But the 94-year-old monarch’s stay at the historic royal residence west of London is also symbolic for her and the monarchy in the 21st century.
Elizabeth has been at Windsor — considered one of her favourite residences — since before Easter. Her husband, Prince Philip, is with her, along with a limited number of staff members, all of whom reportedly are staying there — and not with their families — for the duration of the lockdown.
It’s not the first time Elizabeth has found herself at Windsor at a difficult time.
“It’s the place where the Queen is often based in times of crisis and it symbolizes the enduring monarchy, and of course the surname of the dynasty as well,” said Carolyn Harris, a Toronto-based royal author and historian.
Elizabeth and her sister, Margaret, stayed there during the Second World War, while their parents would go into Buckingham Palace in London.
Over the years, the Queen has routinely moved among various residences — Windsor is often a weekend retreat from Buckingham Palace, Sandringham in Norfolk is her Christmas and early winter domicile and then there’s her annual summer stay at Balmoral in Scotland.
So far, there’s been no public talk that Balmoral is on the books for this summer, and no sense the Queen will be anywhere but Windsor for several weeks, if not months. If she did leave, that could raise eyebrows.
Going online
“At this time, everyone is being encouraged to remain at home, so there would be critical scrutiny if the Queen were going back and forth between various residences,” said Harris.
Royal work has also changed since the pandemic struck, with the public side of it moving online or over the phone, which in effect also reduces the need to get around.
“There isn’t the same necessity to move from residence to residence if royal engagements are going to be taking place remotely or virtually,” said Harris.
Last week, the Queen took part — via audio — in a video call several members of the Royal Family made in honour of International Nurses Day. According to The Telegraph, it was the first time she allowed direct audio from a one-on-one conversation to be aired.

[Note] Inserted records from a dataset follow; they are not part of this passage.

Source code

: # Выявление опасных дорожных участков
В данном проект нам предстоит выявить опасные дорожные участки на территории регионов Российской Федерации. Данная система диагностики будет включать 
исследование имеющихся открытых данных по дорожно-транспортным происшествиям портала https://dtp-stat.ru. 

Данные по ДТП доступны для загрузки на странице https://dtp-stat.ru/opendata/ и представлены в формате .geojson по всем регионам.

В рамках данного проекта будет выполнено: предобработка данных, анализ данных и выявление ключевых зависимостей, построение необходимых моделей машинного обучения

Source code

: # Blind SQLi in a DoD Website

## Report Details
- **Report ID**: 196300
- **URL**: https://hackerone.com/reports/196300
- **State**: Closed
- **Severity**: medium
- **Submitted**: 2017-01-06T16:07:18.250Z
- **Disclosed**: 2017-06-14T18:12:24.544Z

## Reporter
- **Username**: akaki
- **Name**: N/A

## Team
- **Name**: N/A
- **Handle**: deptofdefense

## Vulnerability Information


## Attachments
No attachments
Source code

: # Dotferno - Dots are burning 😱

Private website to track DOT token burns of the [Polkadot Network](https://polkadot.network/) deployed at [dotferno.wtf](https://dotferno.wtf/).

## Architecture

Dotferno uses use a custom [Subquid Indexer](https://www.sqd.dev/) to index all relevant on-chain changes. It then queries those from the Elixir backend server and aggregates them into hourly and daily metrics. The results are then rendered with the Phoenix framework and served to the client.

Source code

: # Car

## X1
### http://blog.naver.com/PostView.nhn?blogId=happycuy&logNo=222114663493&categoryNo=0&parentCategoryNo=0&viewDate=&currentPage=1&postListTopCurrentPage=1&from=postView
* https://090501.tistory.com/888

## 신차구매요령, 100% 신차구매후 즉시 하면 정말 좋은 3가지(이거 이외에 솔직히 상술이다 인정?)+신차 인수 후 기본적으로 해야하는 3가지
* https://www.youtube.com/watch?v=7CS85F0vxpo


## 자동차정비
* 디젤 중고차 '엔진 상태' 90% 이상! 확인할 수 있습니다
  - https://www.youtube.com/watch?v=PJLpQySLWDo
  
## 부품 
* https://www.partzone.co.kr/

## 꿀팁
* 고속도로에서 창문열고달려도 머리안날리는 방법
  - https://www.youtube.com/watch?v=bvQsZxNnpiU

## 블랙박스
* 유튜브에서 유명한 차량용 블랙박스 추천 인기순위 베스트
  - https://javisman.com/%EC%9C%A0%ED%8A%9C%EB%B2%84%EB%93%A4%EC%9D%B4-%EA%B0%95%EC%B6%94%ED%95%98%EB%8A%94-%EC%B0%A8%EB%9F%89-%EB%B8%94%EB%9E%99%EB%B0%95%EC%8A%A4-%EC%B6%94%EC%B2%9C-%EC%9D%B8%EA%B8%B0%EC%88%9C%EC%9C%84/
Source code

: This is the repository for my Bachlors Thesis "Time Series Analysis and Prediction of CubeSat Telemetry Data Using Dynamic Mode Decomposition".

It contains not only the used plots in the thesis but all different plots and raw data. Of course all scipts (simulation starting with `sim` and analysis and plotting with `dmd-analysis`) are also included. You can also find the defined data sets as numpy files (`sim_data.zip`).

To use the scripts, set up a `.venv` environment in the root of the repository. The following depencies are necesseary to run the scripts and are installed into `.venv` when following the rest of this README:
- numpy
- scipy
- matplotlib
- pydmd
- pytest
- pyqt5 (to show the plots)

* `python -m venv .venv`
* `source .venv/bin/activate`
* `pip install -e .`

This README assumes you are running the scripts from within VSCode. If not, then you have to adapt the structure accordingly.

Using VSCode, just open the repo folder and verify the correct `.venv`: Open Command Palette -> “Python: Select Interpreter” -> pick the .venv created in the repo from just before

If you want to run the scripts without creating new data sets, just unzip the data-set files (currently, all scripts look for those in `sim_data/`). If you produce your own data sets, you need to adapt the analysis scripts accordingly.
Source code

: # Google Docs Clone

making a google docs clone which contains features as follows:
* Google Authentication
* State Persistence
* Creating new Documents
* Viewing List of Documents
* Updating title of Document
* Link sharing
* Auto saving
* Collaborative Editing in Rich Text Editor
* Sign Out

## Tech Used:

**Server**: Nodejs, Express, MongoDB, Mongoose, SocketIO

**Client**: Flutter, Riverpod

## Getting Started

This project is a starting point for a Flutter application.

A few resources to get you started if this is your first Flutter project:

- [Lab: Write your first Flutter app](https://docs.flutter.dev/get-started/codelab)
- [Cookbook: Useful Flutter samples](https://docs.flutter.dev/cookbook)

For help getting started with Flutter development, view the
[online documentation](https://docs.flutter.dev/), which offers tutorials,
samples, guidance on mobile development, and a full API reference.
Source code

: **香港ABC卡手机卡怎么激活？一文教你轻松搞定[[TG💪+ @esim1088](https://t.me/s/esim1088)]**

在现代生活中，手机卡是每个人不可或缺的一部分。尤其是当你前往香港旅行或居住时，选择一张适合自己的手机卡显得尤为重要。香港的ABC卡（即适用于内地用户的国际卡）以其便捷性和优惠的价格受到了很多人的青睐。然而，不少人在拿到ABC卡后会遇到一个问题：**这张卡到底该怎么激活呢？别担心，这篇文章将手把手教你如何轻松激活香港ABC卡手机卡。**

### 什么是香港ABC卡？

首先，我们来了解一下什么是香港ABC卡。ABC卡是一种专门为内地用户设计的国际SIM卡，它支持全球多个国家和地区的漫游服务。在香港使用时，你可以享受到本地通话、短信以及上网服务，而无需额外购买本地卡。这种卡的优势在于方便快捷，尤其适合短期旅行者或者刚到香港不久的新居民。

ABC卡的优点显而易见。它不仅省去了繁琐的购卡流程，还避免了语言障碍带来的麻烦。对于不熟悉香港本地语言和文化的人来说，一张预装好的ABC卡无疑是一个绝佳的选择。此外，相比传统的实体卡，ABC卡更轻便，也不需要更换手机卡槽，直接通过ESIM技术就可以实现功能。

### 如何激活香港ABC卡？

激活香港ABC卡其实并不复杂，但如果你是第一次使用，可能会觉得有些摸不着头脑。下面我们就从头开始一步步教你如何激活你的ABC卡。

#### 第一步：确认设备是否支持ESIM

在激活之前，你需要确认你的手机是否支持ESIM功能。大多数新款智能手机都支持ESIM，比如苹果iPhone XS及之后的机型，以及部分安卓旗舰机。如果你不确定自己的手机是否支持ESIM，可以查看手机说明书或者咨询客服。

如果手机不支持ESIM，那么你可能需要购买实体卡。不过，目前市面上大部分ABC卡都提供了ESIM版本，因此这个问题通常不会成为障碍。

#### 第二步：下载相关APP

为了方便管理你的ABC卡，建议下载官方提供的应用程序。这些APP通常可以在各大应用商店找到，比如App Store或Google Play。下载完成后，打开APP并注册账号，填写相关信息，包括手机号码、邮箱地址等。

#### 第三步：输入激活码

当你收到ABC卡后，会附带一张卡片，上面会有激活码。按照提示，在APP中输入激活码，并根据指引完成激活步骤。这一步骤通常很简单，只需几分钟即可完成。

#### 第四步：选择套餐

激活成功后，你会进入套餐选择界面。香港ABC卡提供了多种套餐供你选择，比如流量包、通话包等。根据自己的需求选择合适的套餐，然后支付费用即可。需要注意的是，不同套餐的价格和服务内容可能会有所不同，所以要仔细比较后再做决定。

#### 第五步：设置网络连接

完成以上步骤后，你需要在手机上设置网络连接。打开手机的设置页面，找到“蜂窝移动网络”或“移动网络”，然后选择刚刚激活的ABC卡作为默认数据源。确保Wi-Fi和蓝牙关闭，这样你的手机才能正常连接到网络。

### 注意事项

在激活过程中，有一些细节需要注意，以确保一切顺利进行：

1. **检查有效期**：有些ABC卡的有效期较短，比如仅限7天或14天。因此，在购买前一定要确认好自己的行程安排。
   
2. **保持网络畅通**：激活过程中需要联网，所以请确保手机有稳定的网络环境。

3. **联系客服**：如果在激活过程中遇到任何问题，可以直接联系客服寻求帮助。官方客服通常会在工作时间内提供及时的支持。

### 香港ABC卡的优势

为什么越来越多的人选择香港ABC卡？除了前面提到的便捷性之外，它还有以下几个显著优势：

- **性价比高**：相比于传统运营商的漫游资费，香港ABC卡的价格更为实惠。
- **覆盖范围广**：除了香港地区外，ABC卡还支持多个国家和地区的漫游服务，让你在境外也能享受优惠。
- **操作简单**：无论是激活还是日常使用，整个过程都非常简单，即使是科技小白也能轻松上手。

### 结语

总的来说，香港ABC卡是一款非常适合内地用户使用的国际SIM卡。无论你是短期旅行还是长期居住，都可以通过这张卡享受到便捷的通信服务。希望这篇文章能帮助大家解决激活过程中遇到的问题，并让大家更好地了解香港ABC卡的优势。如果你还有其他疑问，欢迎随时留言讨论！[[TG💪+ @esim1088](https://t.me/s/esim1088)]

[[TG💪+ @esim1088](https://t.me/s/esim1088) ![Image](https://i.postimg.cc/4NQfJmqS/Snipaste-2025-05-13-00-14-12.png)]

For a monarch who has said she needs to be seen to be believed, it is all quite a change.
“The nature of this crisis [is] quite a strange one,” said U.K.-based royal historian Sarah Gristwood. “By the very nature of the beast it makes it impossible for the Royal Family to do what they would normally do in a time of crisis. Normally, what the Royal Family do best [is] they get out there, they press the flesh.”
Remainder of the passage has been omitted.